It’s no secret that workers are in short supply in horticulture. Despite having posted strong growth in recent years, Canadian agriculture often struggles to match people with positions.
Why is it so hard to hire good folks? Start with the fact that the agriculture industry can be highly seasonal in its need for workers. Add to it that most agriculture jobs are in rural areas, while most Canadians live in cities.
Looking to new sources to meet hiring needs
The great opportunities and good wages need to be promoted.
Recruiting for agriculture today requires a different way of thinking. Some Canadian producers will need to start targeting workers who are only interested in working part of the year or partnering with employers who have offsetting seasonal patterns. The great opportunities and good wages to be found in agriculture need to be promoted.

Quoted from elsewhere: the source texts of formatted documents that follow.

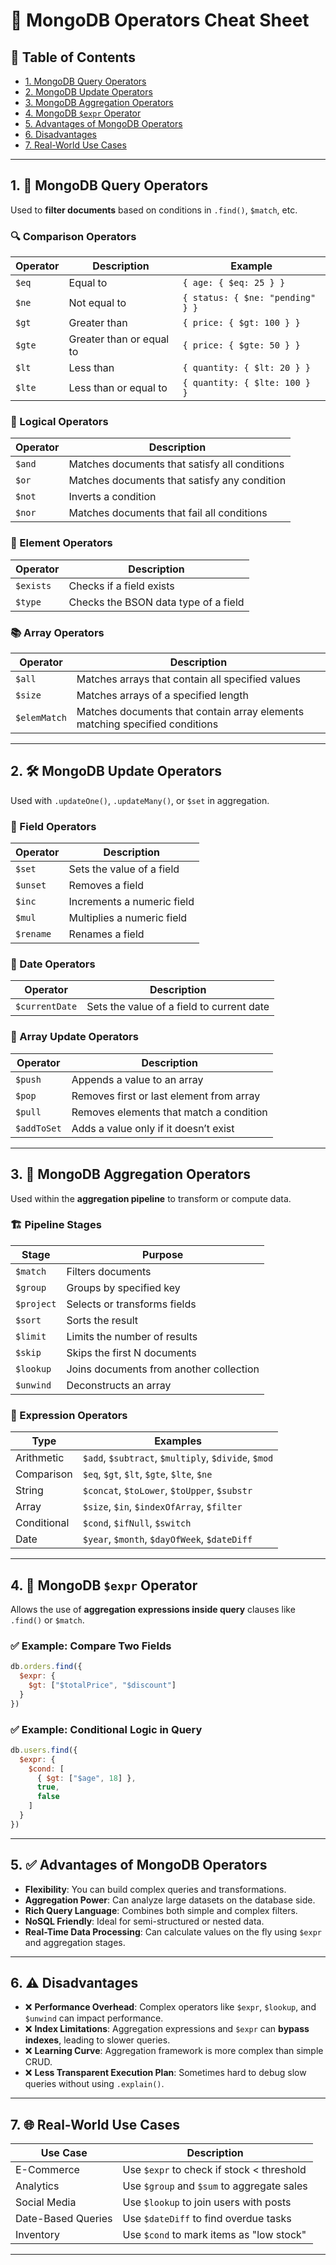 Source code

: 
# 📘 MongoDB Operators Cheat Sheet

## 📂 Table of Contents
- [1. MongoDB Query Operators](#1-mongodb-query-operators)
- [2. MongoDB Update Operators](#2-mongodb-update-operators)
- [3. MongoDB Aggregation Operators](#3-mongodb-aggregation-operators)
- [4. MongoDB `$expr` Operator](#4-mongodb-expr-operator)
- [5. Advantages of MongoDB Operators](#5-advantages-of-mongodb-operators)
- [6. Disadvantages](#6-disadvantages)
- [7. Real-World Use Cases](#7-real-world-use-cases)

---

## 1. 📌 MongoDB Query Operators

Used to **filter documents** based on conditions in `.find()`, `$match`, etc.

### 🔍 Comparison Operators
| Operator | Description                            | Example                            |
|---------|----------------------------------------|------------------------------------|
| `$eq`   | Equal to                               | `{ age: { $eq: 25 } }`             |
| `$ne`   | Not equal to                           | `{ status: { $ne: "pending" } }`   |
| `$gt`   | Greater than                           | `{ price: { $gt: 100 } }`          |
| `$gte`  | Greater than or equal to               | `{ price: { $gte: 50 } }`          |
| `$lt`   | Less than                              | `{ quantity: { $lt: 20 } }`        |
| `$lte`  | Less than or equal to                  | `{ quantity: { $lte: 100 } }`      |

### 📘 Logical Operators
| Operator | Description                             |
|---------|-----------------------------------------|
| `$and`  | Matches documents that satisfy all conditions |
| `$or`   | Matches documents that satisfy any condition |
| `$not`  | Inverts a condition                     |
| `$nor`  | Matches documents that fail all conditions |

### 🧮 Element Operators
| Operator     | Description                           |
|--------------|----------------------------------------|
| `$exists`    | Checks if a field exists               |
| `$type`      | Checks the BSON data type of a field   |

### 📚 Array Operators
| Operator     | Description                                   |
|--------------|-----------------------------------------------|
| `$all`       | Matches arrays that contain all specified values |
| `$size`      | Matches arrays of a specified length          |
| `$elemMatch` | Matches documents that contain array elements matching specified conditions |

---

## 2. 🛠️ MongoDB Update Operators

Used with `.updateOne()`, `.updateMany()`, or `$set` in aggregation.

### 🔄 Field Operators
| Operator | Description                          |
|----------|--------------------------------------|
| `$set`   | Sets the value of a field            |
| `$unset` | Removes a field                      |
| `$inc`   | Increments a numeric field           |
| `$mul`   | Multiplies a numeric field           |
| `$rename`| Renames a field                      |

### 📅 Date Operators
| Operator  | Description                                 |
|-----------|---------------------------------------------|
| `$currentDate` | Sets the value of a field to current date |

### 🧰 Array Update Operators
| Operator     | Description                               |
|--------------|--------------------------------------------|
| `$push`      | Appends a value to an array                |
| `$pop`       | Removes first or last element from array   |
| `$pull`      | Removes elements that match a condition    |
| `$addToSet`  | Adds a value only if it doesn’t exist      |

---

## 3. 🔄 MongoDB Aggregation Operators

Used within the **aggregation pipeline** to transform or compute data.

### 🏗️ Pipeline Stages
| Stage         | Purpose                                    |
|---------------|--------------------------------------------|
| `$match`      | Filters documents                          |
| `$group`      | Groups by specified key                    |
| `$project`    | Selects or transforms fields               |
| `$sort`       | Sorts the result                          |
| `$limit`      | Limits the number of results               |
| `$skip`       | Skips the first N documents                |
| `$lookup`     | Joins documents from another collection    |
| `$unwind`     | Deconstructs an array                      |

### 🧠 Expression Operators
| Type         | Examples                                |
|--------------|-----------------------------------------|
| Arithmetic   | `$add`, `$subtract`, `$multiply`, `$divide`, `$mod` |
| Comparison   | `$eq`, `$gt`, `$lt`, `$gte`, `$lte`, `$ne`           |
| String       | `$concat`, `$toLower`, `$toUpper`, `$substr`        |
| Array        | `$size`, `$in`, `$indexOfArray`, `$filter`          |
| Conditional  | `$cond`, `$ifNull`, `$switch`                       |
| Date         | `$year`, `$month`, `$dayOfWeek`, `$dateDiff`       |

---

## 4. 🧩 MongoDB `$expr` Operator

Allows the use of **aggregation expressions inside query** clauses like `.find()` or `$match`.

### ✅ Example: Compare Two Fields

```js
db.orders.find({
  $expr: {
    $gt: ["$totalPrice", "$discount"]
  }
})
```

### ✅ Example: Conditional Logic in Query

```js
db.users.find({
  $expr: {
    $cond: [
      { $gt: ["$age", 18] },
      true,
      false
    ]
  }
})
```

---

## 5. ✅ Advantages of MongoDB Operators

- **Flexibility**: You can build complex queries and transformations.
- **Aggregation Power**: Can analyze large datasets on the database side.
- **Rich Query Language**: Combines both simple and complex filters.
- **NoSQL Friendly**: Ideal for semi-structured or nested data.
- **Real-Time Data Processing**: Can calculate values on the fly using `$expr` and aggregation stages.

---

## 6. ⚠️ Disadvantages

- ❌ **Performance Overhead**: Complex operators like `$expr`, `$lookup`, and `$unwind` can impact performance.
- ❌ **Index Limitations**: Aggregation expressions and `$expr` can **bypass indexes**, leading to slower queries.
- ❌ **Learning Curve**: Aggregation framework is more complex than simple CRUD.
- ❌ **Less Transparent Execution Plan**: Sometimes hard to debug slow queries without using `.explain()`.

---

## 7. 🌐 Real-World Use Cases

| Use Case | Description |
|----------|-------------|
| E-Commerce | Use `$expr` to check if stock < threshold |
| Analytics | Use `$group` and `$sum` to aggregate sales |
| Social Media | Use `$lookup` to join users with posts |
| Date-Based Queries | Use `$dateDiff` to find overdue tasks |
| Inventory | Use `$cond` to mark items as "low stock" |

---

Canadian Agricultural Human Resources Council (CAHRC) advises that immigrants, young Canadians, women and Indigenous people offer a viable solution to this challenge and bring fresh perspectives and new experiences to the workforce. This is particularly relevant when kids who have grown up on the farm choose a career path that doesn’t include working on the farm. Recruiting people who don’t have farming experience can be an asset, and less limiting.
Creative solutions for seasonal worker shortages
Paul Doef, owner of Doef’s Greenhouses near Lacombe, Alta., had a different challenge when it came to finding workers for his 11-acre greenhouse operation. The highly seasonal nature of the commercial greenhouse business meant he was often re-hiring or re-training new team members after a winter break.
Doef tackled it as a production opportunity rather than a people problem. He changed his business infrastructure to include high-tech lights so the greenhouse could create consistent, year-round production. Doef’s seasonal labour headaches disappeared.
“Now we can use the same crew all year,” he says. “It’s a huge advantage to us to be able to offer our employees year-round employment.”